::: SOURCE INFORMATION

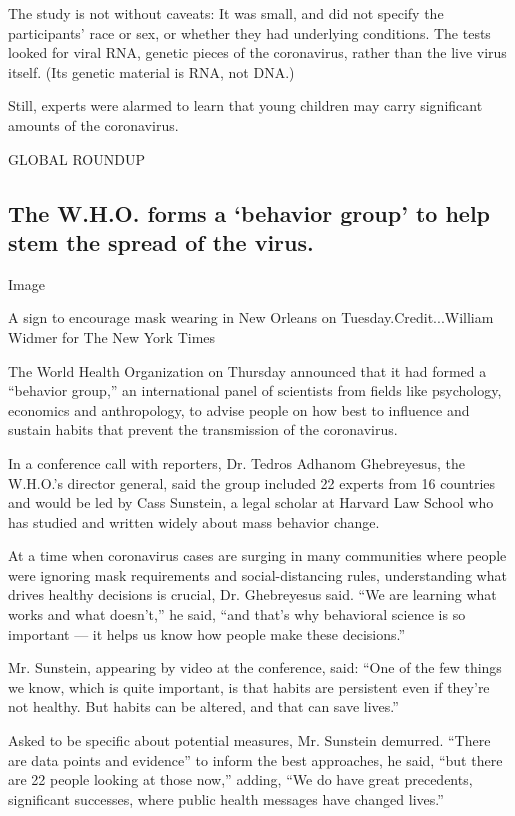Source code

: The study is not without caveats: It was small, and did not specify the
participants' race or sex, or whether they had underlying conditions.
The tests looked for viral RNA, genetic pieces of the coronavirus,
rather than the live virus itself. (Its genetic material is RNA, not
DNA.)

Still, experts were alarmed to learn that young children may carry
significant amounts of the coronavirus.

GLOBAL ROUNDUP

\hypertarget{the-who-forms-a-behavior-group-to-help-stem-the-spread-of-the-virus}{%
\subsection{The W.H.O. forms a `behavior group' to help stem the spread
of the
virus.}\label{the-who-forms-a-behavior-group-to-help-stem-the-spread-of-the-virus}}

Image

A sign to encourage mask wearing in New Orleans on
Tuesday.Credit...William Widmer for The New York Times

The World Health Organization on Thursday announced that it had formed a
``behavior group,'' an international panel of scientists from fields
like psychology, economics and anthropology, to advise people on how
best to influence and sustain habits that prevent the transmission of
the coronavirus.

In a conference call with reporters, Dr. Tedros Adhanom Ghebreyesus, the
W.H.O.'s director general, said the group included 22 experts from 16
countries and would be led by Cass Sunstein, a legal scholar at Harvard
Law School who has studied and written widely about mass behavior
change.

At a time when coronavirus cases are surging in many communities where
people were ignoring mask requirements and social-distancing rules,
understanding what drives healthy decisions is crucial, Dr. Ghebreyesus
said. ``We are learning what works and what doesn't,'' he said, ``and
that's why behavioral science is so important --- it helps us know how
people make these decisions.''

Mr. Sunstein, appearing by video at the conference, said: ``One of the
few things we know, which is quite important, is that habits are
persistent even if they're not healthy. But habits can be altered, and
that can save lives.''

Asked to be specific about potential measures, Mr. Sunstein demurred.
``There are data points and evidence'' to inform the best approaches, he
said, ``but there are 22 people looking at those now,'' adding, ``We do
have great precedents, significant successes, where public health
messages have changed lives.''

::::::

§ TASK BRIEF:
A complete and exact copy of the records is required. Exclude the pictures.

§ ANSWER FOR THE TASK:
Source code

: The study is not without caveats: It was small, and did not specify the
participants' race or sex, or whether they had underlying conditions.
The tests looked for viral RNA, genetic pieces of the coronavirus,
rather than the live virus itself. (Its genetic material is RNA, not
DNA.)

Still, experts were alarmed to learn that young children may carry
significant amounts of the coronavirus.

GLOBAL ROUNDUP

\hypertarget{the-who-forms-a-behavior-group-to-help-stem-the-spread-of-the-virus}{%
\subsection{The W.H.O. forms a `behavior group' to help stem the spread
of the
virus.}\label{the-who-forms-a-behavior-group-to-help-stem-the-spread-of-the-virus}}

Image

A sign to encourage mask wearing in New Orleans on
Tuesday.Credit...William Widmer for The New York Times

The World Health Organization on Thursday announced that it had formed a
``behavior group,'' an international panel of scientists from fields
like psychology, economics and anthropology, to advise people on how
best to influence and sustain habits that prevent the transmission of
the coronavirus.

In a conference call with reporters, Dr. Tedros Adhanom Ghebreyesus, the
W.H.O.'s director general, said the group included 22 experts from 16
countries and would be led by Cass Sunstein, a legal scholar at Harvard
Law School who has studied and written widely about mass behavior
change.

At a time when coronavirus cases are surging in many communities where
people were ignoring mask requirements and social-distancing rules,
understanding what drives healthy decisions is crucial, Dr. Ghebreyesus
said. ``We are learning what works and what doesn't,'' he said, ``and
that's why behavioral science is so important --- it helps us know how
people make these decisions.''

Mr. Sunstein, appearing by video at the conference, said: ``One of the
few things we know, which is quite important, is that habits are
persistent even if they're not healthy. But habits can be altered, and
that can save lives.''

Asked to be specific about potential measures, Mr. Sunstein demurred.
``There are data points and evidence'' to inform the best approaches, he
said, ``but there are 22 people looking at those now,'' adding, ``We do
have great precedents, significant successes, where public health
messages have changed lives.''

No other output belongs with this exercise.